Because she was a computer ‘nerd’, the old supervisor asked her to help the others with new programs, macros, and such issues. Later she found out the new supervisor wasn’t giving her time off her own work to do it, she kept her on production time. The person she was helping got down time (not counted against her work time), and she wasn’t. She was helping the rest of the crew she was going to keep working while sacrificing my friend’s production time, which was a disciplinary issue. She was eventually terminated.
In the WPV warning signs & attitudes I talk about personal and work life stress. It doesn’t matter how decent of a person they are or how well they have held up in the past. Unless circumstances change then they can, and usually will, break. Whether that is in a psychotic episode or something else, who knows until it actually occurs.

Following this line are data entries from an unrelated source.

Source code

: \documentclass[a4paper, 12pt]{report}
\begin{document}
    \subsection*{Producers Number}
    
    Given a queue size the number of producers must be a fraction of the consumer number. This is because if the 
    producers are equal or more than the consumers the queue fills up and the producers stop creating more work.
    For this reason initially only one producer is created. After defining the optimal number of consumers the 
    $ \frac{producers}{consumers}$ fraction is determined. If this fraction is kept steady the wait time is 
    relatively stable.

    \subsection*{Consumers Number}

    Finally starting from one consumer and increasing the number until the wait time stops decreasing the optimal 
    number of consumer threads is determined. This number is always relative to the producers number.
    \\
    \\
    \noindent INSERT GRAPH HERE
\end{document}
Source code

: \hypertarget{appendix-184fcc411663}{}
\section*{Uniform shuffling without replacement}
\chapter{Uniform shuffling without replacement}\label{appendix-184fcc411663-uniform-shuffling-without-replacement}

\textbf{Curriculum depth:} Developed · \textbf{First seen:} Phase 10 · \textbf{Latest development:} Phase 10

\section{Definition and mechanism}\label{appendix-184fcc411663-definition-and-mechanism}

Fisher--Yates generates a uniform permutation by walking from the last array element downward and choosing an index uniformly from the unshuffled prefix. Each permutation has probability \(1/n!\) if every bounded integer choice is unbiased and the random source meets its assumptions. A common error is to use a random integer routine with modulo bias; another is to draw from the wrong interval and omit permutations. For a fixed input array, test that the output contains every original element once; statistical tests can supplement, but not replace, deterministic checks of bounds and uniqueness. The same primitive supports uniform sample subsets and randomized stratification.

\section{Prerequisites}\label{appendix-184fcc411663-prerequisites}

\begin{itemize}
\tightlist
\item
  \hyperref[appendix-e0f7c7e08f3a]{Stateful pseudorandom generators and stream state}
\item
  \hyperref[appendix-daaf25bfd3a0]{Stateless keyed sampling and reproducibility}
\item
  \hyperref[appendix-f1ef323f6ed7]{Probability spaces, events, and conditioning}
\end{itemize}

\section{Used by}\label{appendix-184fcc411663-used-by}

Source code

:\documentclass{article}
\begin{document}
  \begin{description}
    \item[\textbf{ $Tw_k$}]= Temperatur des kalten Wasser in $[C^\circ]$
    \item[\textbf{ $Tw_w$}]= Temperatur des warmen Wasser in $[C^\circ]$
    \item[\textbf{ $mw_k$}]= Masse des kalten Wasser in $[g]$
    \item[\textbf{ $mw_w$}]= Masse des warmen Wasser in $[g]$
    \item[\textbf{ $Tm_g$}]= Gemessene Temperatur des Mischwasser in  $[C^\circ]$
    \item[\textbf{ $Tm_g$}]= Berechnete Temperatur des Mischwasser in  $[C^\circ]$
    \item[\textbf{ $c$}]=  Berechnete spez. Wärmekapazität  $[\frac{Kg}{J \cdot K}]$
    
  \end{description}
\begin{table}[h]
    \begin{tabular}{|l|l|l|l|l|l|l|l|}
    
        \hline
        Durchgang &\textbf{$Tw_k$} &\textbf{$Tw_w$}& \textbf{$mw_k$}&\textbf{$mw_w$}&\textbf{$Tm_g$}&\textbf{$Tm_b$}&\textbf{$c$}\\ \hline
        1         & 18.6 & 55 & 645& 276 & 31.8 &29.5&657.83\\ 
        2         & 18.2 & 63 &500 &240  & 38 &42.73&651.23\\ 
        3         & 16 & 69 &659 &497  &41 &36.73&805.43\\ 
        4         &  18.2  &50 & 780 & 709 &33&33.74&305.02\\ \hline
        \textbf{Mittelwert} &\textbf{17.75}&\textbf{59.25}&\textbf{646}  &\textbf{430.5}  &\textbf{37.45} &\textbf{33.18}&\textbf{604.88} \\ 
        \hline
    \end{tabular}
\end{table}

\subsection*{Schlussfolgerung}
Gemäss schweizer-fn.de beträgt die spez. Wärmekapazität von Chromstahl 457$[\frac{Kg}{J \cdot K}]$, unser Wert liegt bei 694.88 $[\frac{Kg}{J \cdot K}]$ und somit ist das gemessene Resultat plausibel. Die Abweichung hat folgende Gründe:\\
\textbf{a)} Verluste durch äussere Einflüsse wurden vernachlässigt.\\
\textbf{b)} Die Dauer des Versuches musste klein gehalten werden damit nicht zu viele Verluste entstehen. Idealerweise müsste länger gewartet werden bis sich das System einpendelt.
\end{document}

The employer is at great risk of a lawsuit if the employee pops their proverbial cork and injures or kills someone. So it is in the best interest of the employer to pay attention to any indication that the employee is being bullied, harassed, threatened, or intimidated by their manager that is initiating this bad behavior.
Movies, as you can see from 9 to 5, books, television, and old time radio serials represented bad managers as bumbling buffoons who were always thwarted by the targeted employee. Rarely does that happen in the real world. Usually, it is the employee who pays the price when they are terminated by a corrupt and self-serving superior, unless it is turned on them with a weapon.
The attitudes of companies that encourage WPV are replete with those reasons as well;
Not Invented Here
Communications not being efficient or effective
Unequal Enforcement of Policies
Authoritarian Style of Managing, employees refusing to bend to their will & offer obeisance
Keep in mind that in some cases the unprofessional behavior is not perceived and is real to everyone. It is also just as likely that other employees, especially those who receive preferential treatment don’t even seem to notice or intervene… they wish to continue receiving the perks that come with, for lack of a better term, sucking up.
The overall issue is training supervisors and managers to know when they are acting in this way. The longer they have been in charge the more resistant they will be to changing their ways, like communists who don’t know when to give up power until they are violently ousted.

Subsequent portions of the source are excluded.